What is needed
Print the records again, character for character.

*** Opening of Exercise material ***

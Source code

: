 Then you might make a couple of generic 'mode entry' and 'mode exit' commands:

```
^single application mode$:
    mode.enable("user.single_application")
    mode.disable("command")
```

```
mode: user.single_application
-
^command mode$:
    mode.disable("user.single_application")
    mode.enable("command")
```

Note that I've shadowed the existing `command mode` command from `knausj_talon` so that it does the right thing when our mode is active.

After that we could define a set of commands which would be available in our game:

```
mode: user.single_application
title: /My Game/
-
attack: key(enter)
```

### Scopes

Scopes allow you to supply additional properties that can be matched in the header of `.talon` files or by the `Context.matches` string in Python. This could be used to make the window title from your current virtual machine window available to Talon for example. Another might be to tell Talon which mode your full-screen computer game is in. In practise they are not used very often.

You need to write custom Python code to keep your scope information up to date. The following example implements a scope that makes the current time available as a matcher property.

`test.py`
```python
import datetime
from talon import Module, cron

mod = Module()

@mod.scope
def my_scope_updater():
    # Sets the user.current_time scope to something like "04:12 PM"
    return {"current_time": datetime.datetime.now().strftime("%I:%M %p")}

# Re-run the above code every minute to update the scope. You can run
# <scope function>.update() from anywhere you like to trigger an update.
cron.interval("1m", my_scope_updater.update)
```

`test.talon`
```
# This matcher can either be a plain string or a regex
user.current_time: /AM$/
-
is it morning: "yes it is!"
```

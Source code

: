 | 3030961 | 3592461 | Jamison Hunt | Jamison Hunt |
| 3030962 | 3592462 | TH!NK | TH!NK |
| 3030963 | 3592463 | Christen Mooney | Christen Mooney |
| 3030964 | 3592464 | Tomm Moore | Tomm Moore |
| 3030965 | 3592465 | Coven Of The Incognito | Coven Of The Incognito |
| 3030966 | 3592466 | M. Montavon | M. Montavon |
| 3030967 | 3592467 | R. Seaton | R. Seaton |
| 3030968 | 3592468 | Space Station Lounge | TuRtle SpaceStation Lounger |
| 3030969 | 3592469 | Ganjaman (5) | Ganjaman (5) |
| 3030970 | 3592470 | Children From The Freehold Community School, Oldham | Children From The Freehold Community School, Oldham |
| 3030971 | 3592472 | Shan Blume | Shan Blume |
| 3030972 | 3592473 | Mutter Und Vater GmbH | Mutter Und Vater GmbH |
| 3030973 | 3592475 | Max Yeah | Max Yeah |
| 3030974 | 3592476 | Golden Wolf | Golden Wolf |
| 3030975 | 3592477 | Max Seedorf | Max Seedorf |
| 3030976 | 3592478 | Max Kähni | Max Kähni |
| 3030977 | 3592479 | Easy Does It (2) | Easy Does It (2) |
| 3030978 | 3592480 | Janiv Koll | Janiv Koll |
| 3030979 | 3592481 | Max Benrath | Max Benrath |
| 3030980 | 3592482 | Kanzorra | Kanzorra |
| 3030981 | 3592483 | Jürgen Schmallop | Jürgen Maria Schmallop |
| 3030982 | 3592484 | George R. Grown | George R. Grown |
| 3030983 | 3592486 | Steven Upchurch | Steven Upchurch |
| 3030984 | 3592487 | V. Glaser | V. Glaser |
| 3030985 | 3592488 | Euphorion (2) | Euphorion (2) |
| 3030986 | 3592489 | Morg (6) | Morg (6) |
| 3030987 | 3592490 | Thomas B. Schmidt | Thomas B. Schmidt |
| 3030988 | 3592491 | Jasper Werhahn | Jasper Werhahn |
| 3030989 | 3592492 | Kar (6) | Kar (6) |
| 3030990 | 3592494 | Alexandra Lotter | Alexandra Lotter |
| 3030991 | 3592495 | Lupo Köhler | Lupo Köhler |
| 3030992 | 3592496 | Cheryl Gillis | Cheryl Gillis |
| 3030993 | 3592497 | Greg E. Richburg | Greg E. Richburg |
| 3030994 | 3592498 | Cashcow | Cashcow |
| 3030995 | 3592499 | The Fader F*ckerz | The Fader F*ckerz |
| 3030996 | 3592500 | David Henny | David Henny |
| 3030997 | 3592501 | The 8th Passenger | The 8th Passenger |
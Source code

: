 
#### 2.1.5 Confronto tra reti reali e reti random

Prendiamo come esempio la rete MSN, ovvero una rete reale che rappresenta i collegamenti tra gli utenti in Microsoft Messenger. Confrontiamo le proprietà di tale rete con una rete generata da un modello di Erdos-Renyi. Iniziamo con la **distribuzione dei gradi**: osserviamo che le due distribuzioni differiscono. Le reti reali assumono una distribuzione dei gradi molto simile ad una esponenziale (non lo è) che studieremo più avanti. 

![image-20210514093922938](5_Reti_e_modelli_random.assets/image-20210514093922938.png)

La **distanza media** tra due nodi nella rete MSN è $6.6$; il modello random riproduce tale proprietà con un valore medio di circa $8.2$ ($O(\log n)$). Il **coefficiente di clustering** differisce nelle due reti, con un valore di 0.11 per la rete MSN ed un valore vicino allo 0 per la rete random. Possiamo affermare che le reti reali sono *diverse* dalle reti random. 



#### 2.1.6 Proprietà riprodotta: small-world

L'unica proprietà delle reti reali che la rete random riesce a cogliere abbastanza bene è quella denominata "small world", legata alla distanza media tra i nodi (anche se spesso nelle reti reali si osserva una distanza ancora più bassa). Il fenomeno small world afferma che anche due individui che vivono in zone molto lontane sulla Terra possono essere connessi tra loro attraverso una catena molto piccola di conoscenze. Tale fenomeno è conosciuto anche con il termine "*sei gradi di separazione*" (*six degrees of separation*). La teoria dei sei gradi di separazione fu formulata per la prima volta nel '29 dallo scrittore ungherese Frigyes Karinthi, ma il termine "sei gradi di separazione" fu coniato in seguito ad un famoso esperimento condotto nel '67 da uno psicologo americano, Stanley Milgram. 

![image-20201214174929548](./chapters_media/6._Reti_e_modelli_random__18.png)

*** Close of Exercise material ***

Your response
Source code

: Then you might make a couple of generic 'mode entry' and 'mode exit' commands:

```
^single application mode$:
    mode.enable("user.single_application")
    mode.disable("command")
```

```
mode: user.single_application
-
^command mode$:
    mode.disable("user.single_application")
    mode.enable("command")
```

Note that I've shadowed the existing `command mode` command from `knausj_talon` so that it does the right thing when our mode is active.

After that we could define a set of commands which would be available in our game:

```
mode: user.single_application
title: /My Game/
-
attack: key(enter)
```

### Scopes

Scopes allow you to supply additional properties that can be matched in the header of `.talon` files or by the `Context.matches` string in Python. This could be used to make the window title from your current virtual machine window available to Talon for example. Another might be to tell Talon which mode your full-screen computer game is in. In practise they are not used very often.

You need to write custom Python code to keep your scope information up to date. The following example implements a scope that makes the current time available as a matcher property.

`test.py`
```python
import datetime
from talon import Module, cron

mod = Module()

@mod.scope
def my_scope_updater():
    # Sets the user.current_time scope to something like "04:12 PM"
    return {"current_time": datetime.datetime.now().strftime("%I:%M %p")}

# Re-run the above code every minute to update the scope. You can run
# <scope function>.update() from anywhere you like to trigger an update.
cron.interval("1m", my_scope_updater.update)
```

`test.talon`
```
# This matcher can either be a plain string or a regex
user.current_time: /AM$/
-
is it morning: "yes it is!"
```

Source code

: | 3030961 | 3592461 | Jamison Hunt | Jamison Hunt |
| 3030962 | 3592462 | TH!NK | TH!NK |
| 3030963 | 3592463 | Christen Mooney | Christen Mooney |
| 3030964 | 3592464 | Tomm Moore | Tomm Moore |
| 3030965 | 3592465 | Coven Of The Incognito | Coven Of The Incognito |
| 3030966 | 3592466 | M. Montavon | M. Montavon |
| 3030967 | 3592467 | R. Seaton | R. Seaton |
| 3030968 | 3592468 | Space Station Lounge | TuRtle SpaceStation Lounger |
| 3030969 | 3592469 | Ganjaman (5) | Ganjaman (5) |
| 3030970 | 3592470 | Children From The Freehold Community School, Oldham | Children From The Freehold Community School, Oldham |
| 3030971 | 3592472 | Shan Blume | Shan Blume |
| 3030972 | 3592473 | Mutter Und Vater GmbH | Mutter Und Vater GmbH |
| 3030973 | 3592475 | Max Yeah | Max Yeah |
| 3030974 | 3592476 | Golden Wolf | Golden Wolf |
| 3030975 | 3592477 | Max Seedorf | Max Seedorf |
| 3030976 | 3592478 | Max Kähni | Max Kähni |
| 3030977 | 3592479 | Easy Does It (2) | Easy Does It (2) |
| 3030978 | 3592480 | Janiv Koll | Janiv Koll |
| 3030979 | 3592481 | Max Benrath | Max Benrath |
| 3030980 | 3592482 | Kanzorra | Kanzorra |
| 3030981 | 3592483 | Jürgen Schmallop | Jürgen Maria Schmallop |
| 3030982 | 3592484 | George R. Grown | George R. Grown |
| 3030983 | 3592486 | Steven Upchurch | Steven Upchurch |
| 3030984 | 3592487 | V. Glaser | V. Glaser |
| 3030985 | 3592488 | Euphorion (2) | Euphorion (2) |
| 3030986 | 3592489 | Morg (6) | Morg (6) |
| 3030987 | 3592490 | Thomas B. Schmidt | Thomas B. Schmidt |
| 3030988 | 3592491 | Jasper Werhahn | Jasper Werhahn |
| 3030989 | 3592492 | Kar (6) | Kar (6) |
| 3030990 | 3592494 | Alexandra Lotter | Alexandra Lotter |
| 3030991 | 3592495 | Lupo Köhler | Lupo Köhler |
| 3030992 | 3592496 | Cheryl Gillis | Cheryl Gillis |
| 3030993 | 3592497 | Greg E. Richburg | Greg E. Richburg |
| 3030994 | 3592498 | Cashcow | Cashcow |
| 3030995 | 3592499 | The Fader F*ckerz | The Fader F*ckerz |
| 3030996 | 3592500 | David Henny | David Henny |
| 3030997 | 3592501 | The 8th Passenger | The 8th Passenger |
Source code

: 
#### 2.1.5 Confronto tra reti reali e reti random

Prendiamo come esempio la rete MSN, ovvero una rete reale che rappresenta i collegamenti tra gli utenti in Microsoft Messenger. Confrontiamo le proprietà di tale rete con una rete generata da un modello di Erdos-Renyi. Iniziamo con la **distribuzione dei gradi**: osserviamo che le due distribuzioni differiscono. Le reti reali assumono una distribuzione dei gradi molto simile ad una esponenziale (non lo è) che studieremo più avanti. 

![image-20210514093922938](5_Reti_e_modelli_random.assets/image-20210514093922938.png)

La **distanza media** tra due nodi nella rete MSN è $6.6$; il modello random riproduce tale proprietà con un valore medio di circa $8.2$ ($O(\log n)$). Il **coefficiente di clustering** differisce nelle due reti, con un valore di 0.11 per la rete MSN ed un valore vicino allo 0 per la rete random. Possiamo affermare che le reti reali sono *diverse* dalle reti random. 



#### 2.1.6 Proprietà riprodotta: small-world

L'unica proprietà delle reti reali che la rete random riesce a cogliere abbastanza bene è quella denominata "small world", legata alla distanza media tra i nodi (anche se spesso nelle reti reali si osserva una distanza ancora più bassa). Il fenomeno small world afferma che anche due individui che vivono in zone molto lontane sulla Terra possono essere connessi tra loro attraverso una catena molto piccola di conoscenze. Tale fenomeno è conosciuto anche con il termine "*sei gradi di separazione*" (*six degrees of separation*). La teoria dei sei gradi di separazione fu formulata per la prima volta nel '29 dallo scrittore ungherese Frigyes Karinthi, ma il termine "sei gradi di separazione" fu coniato in seguito ad un famoso esperimento condotto nel '67 da uno psicologo americano, Stanley Milgram. 

![image-20201214174929548](./chapters_media/6._Reti_e_modelli_random__18.png)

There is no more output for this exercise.